Well it's not really not a shake, and it not a vibration thing. It's more of a very minute pushing and releasing of the brush that ends up pumping the paint down to the end of the brishels.Kind of looks like your a nervous painter on a early Monday morning, after a hard weekend.
I think it works by getting the solids particles in the paint to flow past each other, be more liquid I guess, but I'm just guessing.


----------



## daArch (Mar 15, 2008)

johnpaint said:


> I'm old, but also confused
> 
> No your not Bill: You got it together.
> 
> ...


Got it! If I remember correctly, it's a slight "flexing" or "bending" of the bristles that coaxes the paint to the tip.

I like the "nervous painter on a early Monday morning, after a hard weekend" ..... not that any of us have ever been there, but we have seen it in others.......right? :whistling2:


----------



## johnpaint (Sep 20, 2008)

Yeah, you bet: Sometimes you have to use both hands to keep that brush steady.


----------



## BADPIG (Sep 5, 2008)

*I caulk all of the ceiling and corners on a knockdown room.

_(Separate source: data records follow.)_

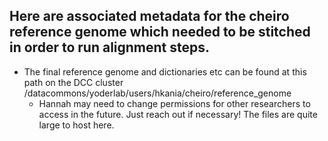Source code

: ## Here are associated metadata for the cheiro reference genome which needed to be stitched in order to run alignment steps.
* The final reference genome and dictionaries etc can be found at this path on the DCC cluster /datacommons/yoderlab/users/hkania/cheiro/reference_genome
  * Hannah may need to change permissions for other researchers to access in the future. Just reach out if necessary! The files are quite large to host here.
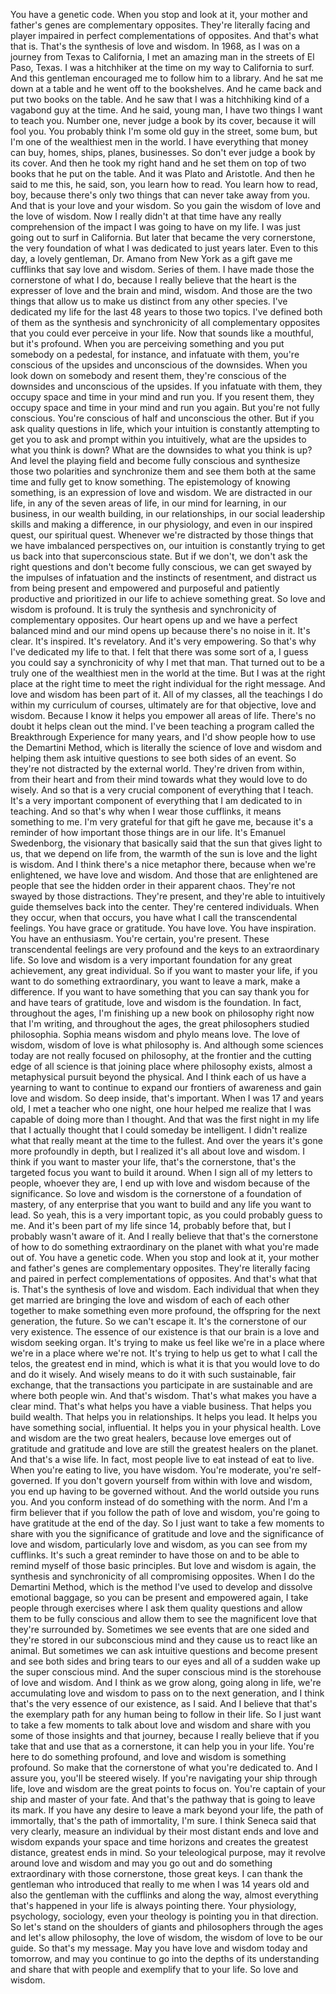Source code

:  You have a genetic code. When you stop and look at it, your mother and father's genes are complementary opposites. They're literally facing and player impaired in perfect complementations of opposites. And that's what that is. That's the synthesis of love and wisdom. In 1968, as I was on a journey from Texas to California, I met an amazing man in the streets of El Paso, Texas. I was a hitchhiker at the time on my way to California to surf. And this gentleman encouraged me to follow him to a library. And he sat me down at a table and he went off to the bookshelves. And he came back and put two books on the table. And he saw that I was a hitchhiking kind of a vagabond guy at the time. And he said, young man, I have two things I want to teach you. Number one, never judge a book by its cover, because it will fool you. You probably think I'm some old guy in the street, some bum, but I'm one of the wealthiest men in the world. I have everything that money can buy, homes, ships, planes, businesses. So don't ever judge a book by its cover. And then he took my right hand and he set them on top of two books that he put on the table. And it was Plato and Aristotle. And then he said to me this, he said, son, you learn how to read. You learn how to read, boy, because there's only two things that can never take away from you. And that is your love and your wisdom. So you gain the wisdom of love and the love of wisdom. Now I really didn't at that time have any really comprehension of the impact I was going to have on my life. I was just going out to surf in California. But later that became the very cornerstone, the very foundation of what I was dedicated to just years later. Even to this day, a lovely gentleman, Dr. Amano from New York as a gift gave me cufflinks that say love and wisdom. Series of them. I have made those the cornerstone of what I do, because I really believe that the heart is the expresser of love and the brain and mind, wisdom. And those are the two things that allow us to make us distinct from any other species. I've dedicated my life for the last 48 years to those two topics. I've defined both of them as the synthesis and synchronicity of all complementary opposites that you could ever perceive in your life. Now that sounds like a mouthful, but it's profound. When you are perceiving something and you put somebody on a pedestal, for instance, and infatuate with them, you're conscious of the upsides and unconscious of the downsides. When you look down on somebody and resent them, they're conscious of the downsides and unconscious of the upsides. If you infatuate with them, they occupy space and time in your mind and run you. If you resent them, they occupy space and time in your mind and run you again. But you're not fully conscious. You're conscious of half and unconscious the other. But if you ask quality questions in life, which your intuition is constantly attempting to get you to ask and prompt within you intuitively, what are the upsides to what you think is down? What are the downsides to what you think is up? And level the playing field and become fully conscious and synthesize those two polarities and synchronize them and see them both at the same time and fully get to know something. The epistemology of knowing something, is an expression of love and wisdom. We are distracted in our life, in any of the seven areas of life, in our mind for learning, in our business, in our wealth building, in our relationships, in our social leadership skills and making a difference, in our physiology, and even in our inspired quest, our spiritual quest. Whenever we're distracted by those things that we have imbalanced perspectives on, our intuition is constantly trying to get us back into that superconscious state. But if we don't, we don't ask the right questions and don't become fully conscious, we can get swayed by the impulses of infatuation and the instincts of resentment, and distract us from being present and empowered and purposeful and patiently productive and prioritized in our life to achieve something great. So love and wisdom is profound. It is truly the synthesis and synchronicity of complementary opposites. Our heart opens up and we have a perfect balanced mind and our mind opens up because there's no noise in it. It's clear. It's inspired. It's revelatory. And it's very empowering. So that's why I've dedicated my life to that. I felt that there was some sort of a, I guess you could say a synchronicity of why I met that man. That turned out to be a truly one of the wealthiest men in the world at the time. But I was at the right place at the right time to meet the right individual for the right message. And love and wisdom has been part of it. All of my classes, all the teachings I do within my curriculum of courses, ultimately are for that objective, love and wisdom. Because I know it helps you empower all areas of life. There's no doubt it helps clean out the mind. I've been teaching a program called the Breakthrough Experience for many years, and I'd show people how to use the Demartini Method, which is literally the science of love and wisdom and helping them ask intuitive questions to see both sides of an event. So they're not distracted by the external world. They're driven from within, from their heart and from their mind towards what they would love to do wisely. And so that is a very crucial component of everything that I teach. It's a very important component of everything that I am dedicated to in teaching. And so that's why when I wear those cufflinks, it means something to me. I'm very grateful for that gift he gave me, because it's a reminder of how important those things are in our life. It's Emanuel Swedenborg, the visionary that basically said that the sun that gives light to us, that we depend on life from, the warmth of the sun is love and the light is wisdom. And I think there's a nice metaphor there, because when we're enlightened, we have love and wisdom. And those that are enlightened are people that see the hidden order in their apparent chaos. They're not swayed by those distractions. They're present, and they're able to intuitively guide themselves back into the center. They're centered individuals. When they occur, when that occurs, you have what I call the transcendental feelings. You have grace or gratitude. You have love. You have inspiration. You have an enthusiasm. You're certain, you're present. These transcendental feelings are very profound and the keys to an extraordinary life. So love and wisdom is a very important foundation for any great achievement, any great individual. So if you want to master your life, if you want to do something extraordinary, you want to leave a mark, make a difference. If you want to have something that you can say thank you for and have tears of gratitude, love and wisdom is the foundation. In fact, throughout the ages, I'm finishing up a new book on philosophy right now that I'm writing, and throughout the ages, the great philosophers studied philosophia. Sophia means wisdom and phylo means love. The love of wisdom, wisdom of love is what philosophy is. And although some sciences today are not really focused on philosophy, at the frontier and the cutting edge of all science is that joining place where philosophy exists, almost a metaphysical pursuit beyond the physical. And I think each of us have a yearning to want to continue to expand our frontiers of awareness and gain love and wisdom. So deep inside, that's important. When I was 17 and years old, I met a teacher who one night, one hour helped me realize that I was capable of doing more than I thought. And that was the first night in my life that I actually thought that I could someday be intelligent. I didn't realize what that really meant at the time to the fullest. And over the years it's gone more profoundly in depth, but I realized it's all about love and wisdom. I think if you want to master your life, that's the cornerstone, that's the targeted focus you want to build it around. When I sign all of my letters to people, whoever they are, I end up with love and wisdom because of the significance. So love and wisdom is the cornerstone of a foundation of mastery, of any enterprise that you want to build and any life you want to lead. So yeah, this is a very important topic, as you could probably guess to me. And it's been part of my life since 14, probably before that, but I probably wasn't aware of it. And I really believe that that's the cornerstone of how to do something extraordinary on the planet with what you're made out of. You have a genetic code. When you stop and look at it, your mother and father's genes are complementary opposites. They're literally facing and paired in perfect complementations of opposites. And that's what that is. That's the synthesis of love and wisdom. Each individual that when they get married are bringing the love and wisdom of each of each other together to make something even more profound, the offspring for the next generation, the future. So we can't escape it. It's the cornerstone of our very existence. The essence of our existence is that our brain is a love and wisdom seeking organ. It's trying to make us feel like we're in a place where we're in a place where we're not. It's trying to help us get to what I call the telos, the greatest end in mind, which is what it is that you would love to do and do it wisely. And wisely means to do it with such sustainable, fair exchange, that the transactions you participate in are sustainable and are where both people win. And that's wisdom. That's what makes you have a clear mind. That's what helps you have a viable business. That helps you build wealth. That helps you in relationships. It helps you lead. It helps you have something social, influential. It helps you in your physical health. Love and wisdom are the two great healers, because love emerges out of gratitude and gratitude and love are still the greatest healers on the planet. And that's a wise life. In fact, most people live to eat instead of eat to live. When you're eating to live, you have wisdom. You're moderate, you're self-governed. If you don't govern yourself from within with love and wisdom, you end up having to be governed without. And the world outside you runs you. And you conform instead of do something with the norm. And I'm a firm believer that if you follow the path of love and wisdom, you're going to have gratitude at the end of the day. So I just want to take a few moments to share with you the significance of gratitude and love and the significance of love and wisdom, particularly love and wisdom, as you can see from my cufflinks. It's such a great reminder to have those on and to be able to remind myself of those basic principles. But love and wisdom is again, the synthesis and synchronicity of all compromising opposites. When I do the Demartini Method, which is the method I've used to develop and dissolve emotional baggage, so you can be present and empowered again, I take people through exercises where I ask them quality questions and allow them to be fully conscious and allow them to see the magnificent love that they're surrounded by. Sometimes we see events that are one sided and they're stored in our subconscious mind and they cause us to react like an animal. But sometimes we can ask intuitive questions and become present and see both sides and bring tears to our eyes and all of a sudden wake up the super conscious mind. And the super conscious mind is the storehouse of love and wisdom. And I think as we grow along, going along in life, we're accumulating love and wisdom to pass on to the next generation, and I think that's the very essence of our existence, as I said. And I believe that that's the exemplary path for any human being to follow in their life. So I just want to take a few moments to talk about love and wisdom and share with you some of those insights and that journey, because I really believe that if you take that and use that as a cornerstone, it can help you in your life. You're here to do something profound, and love and wisdom is something profound. So make that the cornerstone of what you're dedicated to. And I assure you, you'll be steered wisely. If you're navigating your ship through life, love and wisdom are the great points to focus on. You're captain of your ship and master of your fate. And that's the pathway that is going to leave its mark. If you have any desire to leave a mark beyond your life, the path of immortally, that's the path of immortality, I'm sure. I think Seneca said that very clearly, measure an individual by their most distant ends and love and wisdom expands your space and time horizons and creates the greatest distance, greatest ends in mind. So your teleological purpose, may it revolve around love and wisdom and may you go out and do something extraordinary with those cornerstone, those great keys. I can thank the gentleman who introduced that really to me when I was 14 years old and also the gentleman with the cufflinks and along the way, almost everything that's happened in your life is always pointing there. Your physiology, psychology, sociology, even your theology is pointing you in that direction. So let's stand on the shoulders of giants and philosophers through the ages and let's allow philosophy, the love of wisdom, the wisdom of love to be our guide. So that's my message. May you have love and wisdom today and tomorrow, and may you continue to go into the depths of its understanding and share that with people and exemplify that to your life. So love and wisdom.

Then I get out my halogen lights, fan, radio and get to work on them with either a 2" or 2.5" Purdy. It just takes patience and a little practice to make these heavier knockdowns look crisp and straight. Sometimes you have to paint little off from the true corner (up or down) to give them the visual look of being straight from the ground level.*

*I'm not a big fan of watering down the paint. I know it is easier to get the paint into the fine holes and crevices, but I just don't prfer it. I have walked into many a room where I can tell that someone has watered down on the cuts.*

*Then the HO asks me after the job, "How did you get it so straight"? I never tell them, I just say...thats why you hired a painter remember!*

*In addition, I use these types of room/textures as a selling point to help justifying $400-500 a room to the cautious HO. Once I explain the labor and lengths we all go through to make rooms look smoking they usually agree. *

*James. *


----------



## scholarlypainting (Sep 30, 2008)

cullybear said:


> take 1 inch blue tape and caulk then paint. Try it on your trim too,I know the NPR craftsman dont like that but it looks like high def laser lines when you pull that tape off



so you lay down your tape.. then caulk over it, let that dry and then paint it?

wouldnt that leave a huge ridge?


----------



## johnpaint (Sep 20, 2008)

I usually stand back about three feet and flick it off the end of my brush.If I want a cleaner line, I get a little closer.I can fine tune it to within .003 inch.


----------



## Romanski (May 4, 2008)

scholarlypainting said:


> so you lay down your tape.. then caulk over it, let that dry and then paint it?
> 
> wouldnt that leave a huge ridge?



You use very, very little caulking. You basically wipe off as much as you can and there is only a tiny little bit sealing the tape so it doesn't bleed threw the crevasses. I use it on color changes for those darn rounded corners or for stripes. I think someone also mentioned replacing caulking with peel bond (dries clear and fast) or the color of the paint the tape is on. I'm sure it all works the same.


----------